Malgré l'engouement médiatique autour des auditions des influenceurs, le rapport évoque peu leurs témoignages. Le 10 juin dernier, Alex Hitchens, AD Laurent, Julien et Manon Tanti avaient été entendus par la commission. Des échanges qui ne se sont pas toujours bien déroulés. L'influenceur masculiniste Alex Hitchens avait claqué la porte de la commission, agacé par les questions du président.

Pour Laure Miller, ces auditions ont "confirmé le cynisme et la dangerosité" de certains influenceurs face au laisser-aller des plateformes, dénonce-t-elle dans un communiqué de presse.

"Ces auditions et la médiatisation qui les a entourées ont cependant permis de mettre en lumière les travaux de la commission (...) et de faire connaître au grand public, et notamment aux parents, les types de contenus auxquels leurs enfants pouvaient être confrontés", note le communiqué de presse.

Interdire les plateformes aux moins de 15 ans

Parallèlement à ses observations, Laure Miller liste un arsenal de propositions pour mieux réguler Tiktok, et plus largement l'ensemble du secteur des réseaux sociaux.

Longtemps évoquée, la possibilité d'interdire Tiktok n'est pas recommandée par le rapport. C'est par exemple le choix fait par les Etats-Unis, où l'avenir de la plateforme est menacé. Les députés soulignent de leur côté que cette mesure serait "inefficace" et "fragile" juridiquement.

D'autant que d'autres applications similaires pourraient facilement voir le jour. Pour protéger les plus jeunes, les députés préconisent, entre autres, d'interdire les réseaux sociaux aux moins de 15 ans. Ils proposent également d'introduire un couvre-feu numérique pour les réseaux sociaux de 15 à 18 ans, entre 22h et 8h, de généraliser le dispositif "portable en pause" dans les écoles, "d'imposer une diversification des contenus recommandés" ou encore de renforcer les possibilités de l'utilisateur de paramétrer son propre algorithme.

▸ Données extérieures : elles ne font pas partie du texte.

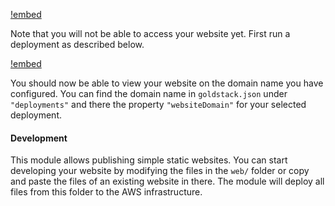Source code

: 
[!embed](./../shared/getting-started-infrastructure.md)

Note that you will not be able to access your website yet. First run a deployment as described below.

[!embed](./../shared/getting-started-deployment.md)

You should now be able to view your website on the domain name you have configured. You can find the domain name in `goldstack.json` under `"deployments"` and there the property `"websiteDomain"` for your selected deployment.

#### Development

This module allows publishing simple static websites. You can start developing your website by modifying the files in the `web/` folder or copy and paste the files of an existing website in there. The module will deploy all files from this folder to the AWS infrastructure.

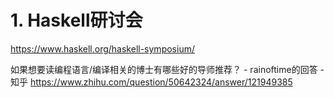 





# 1. Haskell研讨会



https://www.haskell.org/haskell-symposium/





如果想要读编程语言/编译相关的博士有哪些好的导师推荐？ - rainoftime的回答 - 知乎
https://www.zhihu.com/question/50642324/answer/121949385























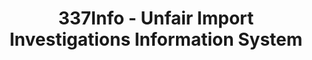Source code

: ---
bigquery: https://console.cloud.google.com/bigquery?p=patents-public-data&d=usitc_investigations&page=dataset&project=sheets-management-319211
citation: US International Trade Commission 337Info Unfair Import Investigations Information
  System
contributors: US International Trade Comission
cost: None
description: US International Trade Commission 337Info Unfair Import Investigations
  Information System contains data on investigations done under Section 337. Section
  337 declares the infringement of certain statutory intellectual property rights
  and other forms of unfair competition in import trade to be unlawful practices.
  Most Section 337 investigations involve allegations of patent or registered trademark
  infringement.
documentation: FAQ and tutorial available on the site
last_edit: 04/10/2022, 17:00:46
location: https://pubapps2.usitc.gov/337external/
maintained_by: US International Trade Comission
schema_fields:
- dateCreated
- issueDateOtherNonFinal
- dateComplaintFiled
- scheduledEndDateEvidHear
- patentNumbers
- startDateMarkmanHearing
- internalRemand
- actualStartDateEvidHear
- markmanHearing
- htsNumbers
- patentNumber
- copyrightNumbers
- finalIdOnViolationIssue
- id
- currentActiveALJ
- teoProceedingInvolved
- investigationTermDate
- gcAttorney
- aljAssigned
- targetDate
- teoIdIssueDate
- docketNo
- teoReliefGranted
- cafcAppeals
- investigationNo
- complainant
- finalDetViolation
- finalIdOnViolationDue
- ouiiParticipation
- title
- publication_number
- endDateMarkmanHearing
- ouiiAttorney
- finalDetNoViolation
- lastUpdated
- investigationType
- scheduledStartDateEvidHear
- actualEndDateEvidHear
- respondent
- trademarkNumbers
- teoIdDueDate
- currentStatus
- dateOfPublicationFrNotice
- invUnfairAct
shortname: unfair_import_investigations
tags:
- import
- legal
- trade
timeframe: 2008-2021 (prior to 2008 downloadable as a JSON file)
title: 337Info - Unfair Import Investigations Information System
uuid: 2721f5ec-e599-4890-9265-9706719fc71e
---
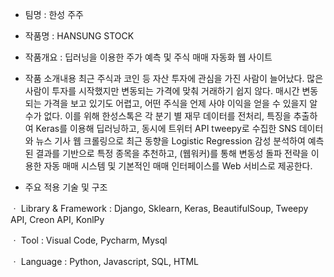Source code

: - 팀명 : 한성 주주
- 작품명 : HANSUNG STOCK

- 작품개요 : 딥러닝을 이용한 주가 예측 및 주식 매매 자동화 웹 사이트

- 작품 소개내용
 최근 주식과 코인 등 자산 투자에 관심을 가진 사람이 늘어났다. 많은 사람이 투자를 시작했지만 변동되는 가격에 맞춰 거래하기 쉽지 않다. 매시간 변동되는 가격을 보고 있기도 어렵고, 어떤 주식을 언제 사야 이익을 얻을 수 있을지 알 수가 없다.
 이를 위해 한성스톡은 각 분기 별 재무 데이터를 전처리, 특징을 추출하여 Keras를 이용해 딥러닝하고, 동시에 트위터 API tweepy로 수집한 SNS 데이터와 뉴스 기사 웹 크롤링으로 최근 동향을 Logistic Regression 감성 분석하여 예측된 결과를 기반으로 특정 종목을 추천하고, (웹워커)를 통해 변동성 돌파 전략을 이용한 자동 매매 시스템 및 기본적인 매매 인터페이스를 Web 서비스로 제공한다.

- 주요 적용 기술 및 구조

ㆍ Library & Framework : Django, Sklearn, Keras, BeautifulSoup, Tweepy API, Creon API, KonlPy

ㆍ Tool : Visual Code, Pycharm, Mysql

ㆍ Language : Python, Javascript, SQL, HTML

Mais la plupart de ces propositions se heurtent à de nombreux obstacles, notamment juridiques. Que cela soit pour le couvre-feu numérique ou l'interdiction des réseaux aux moins de 15 ans, le gouvernement ne peut pas imposer ses règles sans l'aval de la Commission Européenne. Les députés de la commission ont conscience de cette barrière. Le rapport recommande ainsi de "maintenir la pression" sur l'Union européenne, seule véritable décisionnaire. Mais une convergence des luttes n'est pas non plus à exclure. Le 10 septembre, lors de son discours sur l'état de l'Union européenne, Ursula von der Leyen a en effet déclaré que l'Europe pourrait interdire l'accès aux réseaux sociaux au moins de 16 ans, comme c'est le cas en Australie.

Sur le volet juridique, les députés préconisent de réfléchir à un changement de statut des plateformes. Juridiquement considérées comme hébergeurs, les députés aimeraient qu'elles basculent vers un statut d'éditeur. Enfin, le rapport insiste sur l'importance de financer des études pour mieux étudier les effets des réseaux sur les jeunes.